* [WORK ITEM]:
Every record shown below is to be output exactly.

#### RECORDS PROVIDED ####

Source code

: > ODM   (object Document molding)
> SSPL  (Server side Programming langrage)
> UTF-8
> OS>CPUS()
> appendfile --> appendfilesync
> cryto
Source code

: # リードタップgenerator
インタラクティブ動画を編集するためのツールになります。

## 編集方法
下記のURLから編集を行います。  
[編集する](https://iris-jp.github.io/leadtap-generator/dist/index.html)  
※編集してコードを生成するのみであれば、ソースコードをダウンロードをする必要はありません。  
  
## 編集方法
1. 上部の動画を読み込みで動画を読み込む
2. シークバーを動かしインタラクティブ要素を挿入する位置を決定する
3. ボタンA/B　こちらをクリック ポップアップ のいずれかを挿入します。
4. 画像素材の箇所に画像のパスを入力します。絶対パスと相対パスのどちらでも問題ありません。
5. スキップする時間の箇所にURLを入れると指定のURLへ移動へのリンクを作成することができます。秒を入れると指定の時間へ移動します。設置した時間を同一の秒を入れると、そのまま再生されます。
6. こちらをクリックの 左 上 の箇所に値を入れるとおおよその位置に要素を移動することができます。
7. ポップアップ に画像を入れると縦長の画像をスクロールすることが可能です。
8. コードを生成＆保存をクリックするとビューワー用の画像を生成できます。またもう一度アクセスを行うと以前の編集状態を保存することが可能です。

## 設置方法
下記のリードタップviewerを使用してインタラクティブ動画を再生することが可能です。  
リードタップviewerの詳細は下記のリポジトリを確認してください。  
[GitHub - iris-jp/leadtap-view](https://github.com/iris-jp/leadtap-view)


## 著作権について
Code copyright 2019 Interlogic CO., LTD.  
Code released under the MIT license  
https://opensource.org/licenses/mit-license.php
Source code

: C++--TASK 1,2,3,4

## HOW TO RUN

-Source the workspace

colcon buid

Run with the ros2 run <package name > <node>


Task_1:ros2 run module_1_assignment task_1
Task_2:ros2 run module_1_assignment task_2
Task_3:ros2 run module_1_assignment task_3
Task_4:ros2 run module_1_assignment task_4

####

* [REPLY]:
Source code

: > ODM   (object Document molding)
> SSPL  (Server side Programming langrage)
> UTF-8
> OS>CPUS()
> appendfile --> appendfilesync
> cryto
Source code

: # リードタップgenerator
インタラクティブ動画を編集するためのツールになります。

## 編集方法
下記のURLから編集を行います。  
[編集する](https://iris-jp.github.io/leadtap-generator/dist/index.html)  
※編集してコードを生成するのみであれば、ソースコードをダウンロードをする必要はありません。  
  
## 編集方法
1. 上部の動画を読み込みで動画を読み込む
2. シークバーを動かしインタラクティブ要素を挿入する位置を決定する
3. ボタンA/B　こちらをクリック ポップアップ のいずれかを挿入します。
4. 画像素材の箇所に画像のパスを入力します。絶対パスと相対パスのどちらでも問題ありません。
5. スキップする時間の箇所にURLを入れると指定のURLへ移動へのリンクを作成することができます。秒を入れると指定の時間へ移動します。設置した時間を同一の秒を入れると、そのまま再生されます。
6. こちらをクリックの 左 上 の箇所に値を入れるとおおよその位置に要素を移動することができます。
7. ポップアップ に画像を入れると縦長の画像をスクロールすることが可能です。
8. コードを生成＆保存をクリックするとビューワー用の画像を生成できます。またもう一度アクセスを行うと以前の編集状態を保存することが可能です。

## 設置方法
下記のリードタップviewerを使用してインタラクティブ動画を再生することが可能です。  
リードタップviewerの詳細は下記のリポジトリを確認してください。  
[GitHub - iris-jp/leadtap-view](https://github.com/iris-jp/leadtap-view)


## 著作権について
Code copyright 2019 Interlogic CO., LTD.  
Code released under the MIT license  
https://opensource.org/licenses/mit-license.php
Source code

: C++--TASK 1,2,3,4

## HOW TO RUN

-Source the workspace

colcon buid

Run with the ros2 run <package name > <node>


Task_1:ros2 run module_1_assignment task_1
Task_2:ros2 run module_1_assignment task_2
Task_3:ros2 run module_1_assignment task_3
Task_4:ros2 run module_1_assignment task_4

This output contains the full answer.